Survival Analysis I

Survival analysis is a measure of time until an event occurs. It doesn't only measure death as an outcome, and can adjust for covariates just as a logistic regression. But while a logistic regression only requires knowledge of whether an outcome occurred, survival analysis requires knowledge of the time until the outcome occurred.

This is usually used in a longitudinal cohort study; not common in case control studies as there is no accurate time information.

Survival Data

Survival data contains: entry time, whether the person had the event (dichotomous), and the time between when the person had the event or was last known to be event-free; as well as any other covariates (race, gender, age, etc).

Even those who drop out of the study before the outcome occurs can provide information to the study.
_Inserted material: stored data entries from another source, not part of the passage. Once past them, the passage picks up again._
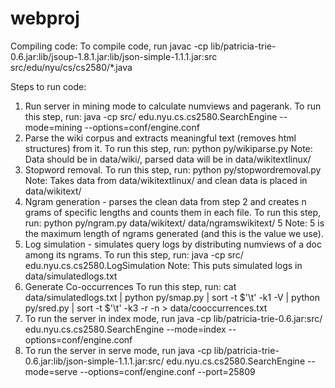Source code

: webproj
=======

Compiling code:
To compile code, run
		javac -cp lib/patricia-trie-0.6.jar:lib/jsoup-1.8.1.jar:lib/json-simple-1.1.1.jar:src src/edu/nyu/cs/cs2580/*.java

Steps to run code:

1. Run server in mining mode to calculate numviews and pagerank.
   To run this step, run:
		java -cp src/ edu.nyu.cs.cs2580.SearchEngine --mode=mining --options=conf/engine.conf
2. Parse the wiki corpus and extracts meaningful text (removes html structures) from it.
   To run this step, run:
		python py/wikiparse.py
   Note: Data should be in data/wiki/, parsed data will be in data/wikitextlinux/
3. Stopword removal.
   To run this step, run:
		python py/stopwordremoval.py
   Note: Takes data from data/wikitextlinux/ and clean data is placed in data/wikitext/
4. Ngram generation - parses the clean data from step 2 and creates n grams of specific lengths and counts them in each file.
   To run this step, run:
		python py/ngram.py data/wikitext/ data/ngramswikitext/ 5
   Note: 5 is the maximum length of ngrams generated (and this is the value we use).
5. Log simulation - simulates query logs by distributing numviews of a doc among its ngrams.
   To run this step, run:
		java -cp src/ edu.nyu.cs.cs2580.LogSimulation
   Note: This puts simulated logs in data/simulatedlogs.txt
6. Generate Co-occurrences
   To run this step, run:
		cat data/simulatedlogs.txt | python py/smap.py | sort -t $'\t' -k1 -V | python py/sred.py | sort -t $'\t' -k3 -r -n > data/cooccurrences.txt
7. To run the server in index mode, run
		java -cp lib/patricia-trie-0.6.jar:src/ edu.nyu.cs.cs2580.SearchEngine --mode=index --options=conf/engine.conf
8. To run the server in serve mode, run
		java -cp lib/patricia-trie-0.6.jar:lib/json-simple-1.1.1.jar:src/ edu.nyu.cs.cs2580.SearchEngine --mode=serve --options=conf/engine.conf --port=25809
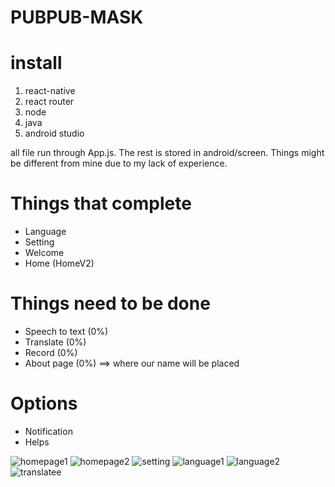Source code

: # PUBPUB-MASK

# install
1.  react-native
2.  react router
3.  node
4.  java
5.  android studio

all file run through App.js. The rest is stored in android/screen.
Things might be different from mine due to my lack of experience.

# Things that complete
- Language
- Setting
- Welcome
- Home (HomeV2)

# Things need to be done
- Speech to text (0%)
- Translate (0%)
- Record (0%)
- About page (0%) ==> where our name will be placed

# Options
- Notification
- Helps

<img src="/image/Home_on.jpg" alt="homepage1">
<img src="/image/Home_off.jpg" alt="homepage2">
<img src="/image/Setting.jpg" alt="setting">
<img src="/image/Language_lan.jpg" alt="language1">
<img src="/image/Language_trans.jpg" alt="language2">
<img src="/image/Translate.jpg" alt="translatee">
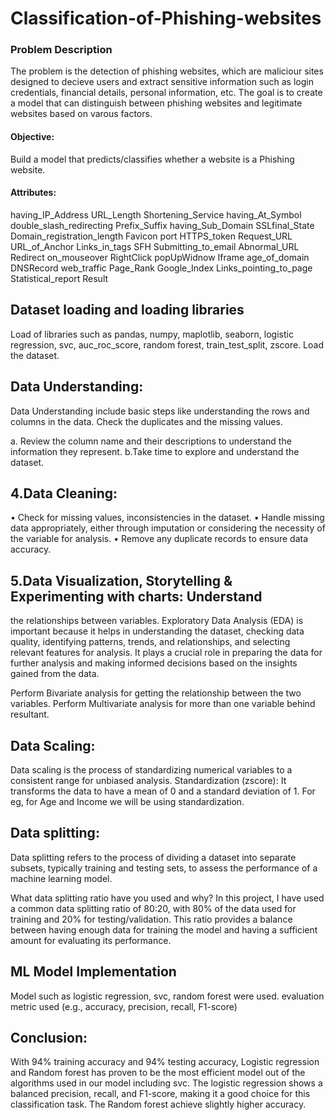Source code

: # Classification-of-Phishing-websites
### Problem Description
The problem is the detection of phishing websites, which are maliciour sites designed to decieve users and extract sensitive information such as login credentials, financial details, personal information, etc. The goal is to create a model that can distinguish between phishing websites and legitimate websites based on varous factors.
#### Objective:
Build a model that predicts/classifies whether a website is a Phishing website.
#### Attributes:
having_IP_Address
URL_Length
Shortening_Service
having_At_Symbol
double_slash_redirecting
Prefix_Suffix
having_Sub_Domain
SSLfinal_State
Domain_registration_length
Favicon
port
HTTPS_token
Request_URL
URL_of_Anchor
Links_in_tags
SFH
Submitting_to_email
Abnormal_URL
Redirect
on_mouseover
RightClick
popUpWidnow
Iframe
age_of_domain
DNSRecord
web_traffic
Page_Rank
Google_Index
Links_pointing_to_page
Statistical_report
Result

## Dataset loading and loading libraries
Load of libraries such as pandas, numpy, maplotlib, seaborn, logistic regression, svc, auc_roc_score, random forest, train_test_split, zscore.
Load the dataset.

## Data Understanding:
Data Understanding include basic steps like understanding the rows and columns in the data. Check
the duplicates and the missing values.

a. Review the column name and their descriptions to understand the information they
represent.
b.Take time to explore and understand the dataset.

## 4.Data Cleaning:

• Check for missing values, inconsistencies in the dataset.
• Handle missing data appropriately, either through imputation or considering the
necessity of the variable for analysis.
• Remove any duplicate records to ensure data accuracy.

## 5.Data Visualization, Storytelling & Experimenting with charts: Understand
the relationships between variables.
Exploratory Data Analysis (EDA) is important because it helps in understanding the dataset,
checking data quality, identifying patterns, trends, and relationships, and selecting relevant
features for analysis. It plays a crucial role in preparing the data for further analysis and
making informed decisions based on the insights gained from the data.

Perform Bivariate analysis for getting the relationship between the two variables.
Perform Multivariate analysis for more than one variable behind resultant.

## Data Scaling:
Data scaling is the process of standardizing numerical variables to a consistent range for unbiased
analysis.
Standardization (zscore): It transforms the data to have a mean of 0 and a standard
deviation of 1. For eg, for Age and Income we will be using standardization.

## Data splitting:
Data splitting refers to the process of dividing a dataset into separate subsets, typically training and
testing sets, to assess the performance of a machine learning model.

What data splitting ratio have you used and why?
In this project, I have used a common data splitting ratio of 80:20, with 80% of the data used for
training and 20% for testing/validation. This ratio provides a balance between having enough data
for training the model and having a sufficient amount for evaluating its performance.

## ML Model Implementation
Model such as logistic regression, svc, random forest were used. evaluation metric used (e.g., accuracy, precision, recall, F1-score) 

## Conclusion:
With 94% training accuracy and 94% testing accuracy, Logistic regression and Random forest has proven to be the most efficient model out of the algorithms used in our model including svc. The logistic regression shows a balanced precision, recall, and F1-score, making it a good choice for this classification task. The Random forest achieve slightly higher accuracy.
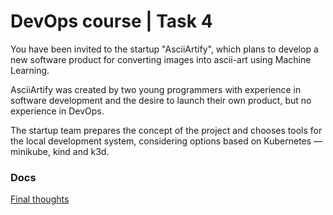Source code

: # DevOps course | Task 4

You have been invited to the startup "AsciiArtify", which plans to develop a new software product for converting images into ascii-art using Machine Learning.

AsciiArtify was created by two young programmers with experience in software development and the desire to launch their own product, but no experience in DevOps.

The startup team prepares the concept of the project and chooses tools for the local development system, considering options based on Kubernetes — minikube, kind and k3d.

### Docs

[Final thoughts](./doc/Concept.md)

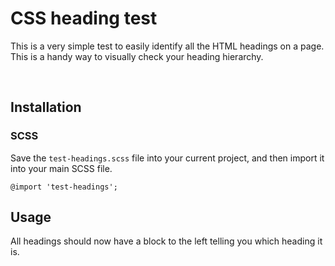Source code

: # CSS heading test

This is a very simple test to easily identify all the HTML headings on a page. This is a handy way to visually check your heading hierarchy.

&nbsp;

## Installation

### SCSS

Save the `test-headings.scss` file into your current project, and then import it into your main SCSS file.

    @import 'test-headings';



## Usage

All headings should now have a block to the left telling you which heading it is.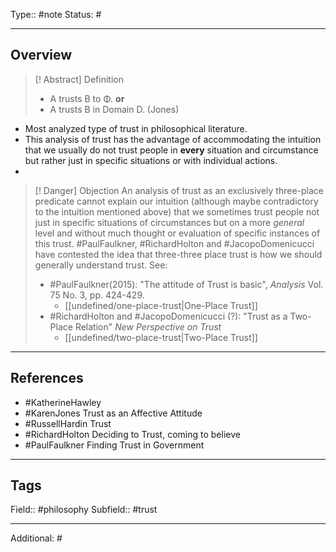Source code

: Type:: #note
Status: #
___
## Overview

>[! Abstract] Definition
> - A trusts B to Φ. **or**
> - A trusts B in Domain D. (Jones)
> 

- Most analyzed type of trust in philosophical literature.
- This analysis of trust has the advantage of accommodating the intuition that we usually do not trust people in **every** situation and circumstance but rather just in specific situations or with individual actions.
- 


>[! Danger] Objection
> An analysis of trust as an exclusively three-place predicate cannot explain our intuition (although maybe contradictory to the intuition mentioned above) that we sometimes trust people not just in specific situations of circumstances but on a more *general* level and without much thought or evaluation of specific instances of this trust.
> #PaulFaulkner, #RichardHolton and #JacopoDomenicucci have contested the idea that three-three place trust is how we should generally understand trust. See:
> - #PaulFaulkner(2015): "The attitude of Trust is basic", *Analysis* Vol. 75 No. 3, pp. 424-429.
> 	- [[undefined/one-place-trust|One-Place Trust]]
> - #RichardHolton and #JacopoDomenicucci (?): "Trust as a Two-Place Relation" *New Perspective on Trust*
> 	- [[undefined/two-place-trust|Two-Place Trust]]


___
## References

- #KatherineHawley 
- #KarenJones Trust as an Affective Attitude
- #RussellHardin Trust
- #RichardHolton Deciding to Trust, coming to believe
- #PaulFaulkner Finding Trust in Government

___
## Tags

Field:: #philosophy 
Subfield:: #trust 
___
Additional: #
They are assumed to have the same likelihood of death as subjects with similar characteristics who survived at least the same amount of time.

Censoring

Censoring is removing a subject before we can measure the outcome.

Type I Censoring: Observations censored after some fixed length of follow-up.
Type II Censoring: Observations censored after a fixed percentage of subjects have the event of interest.
Random Censoring: Observations censored for reasons outside the control of investigators (e.g. drop-outs).
Informative Censoring: People censored that would have had different outcomes as people who remained in the analysis for the same amount of time.
Non-informative Censoring: People censored who would have had similar risk for the outcome as people who remained in the analysis for the same amount of time. Basic survival analysis assumes that censoring is non-informative.
Right-Censored: Lower limit on the time to an event for censored subjects (more common)
Left-Censored: An upper limit on time to event (less common, also called interval-censored with both upper and lower limits)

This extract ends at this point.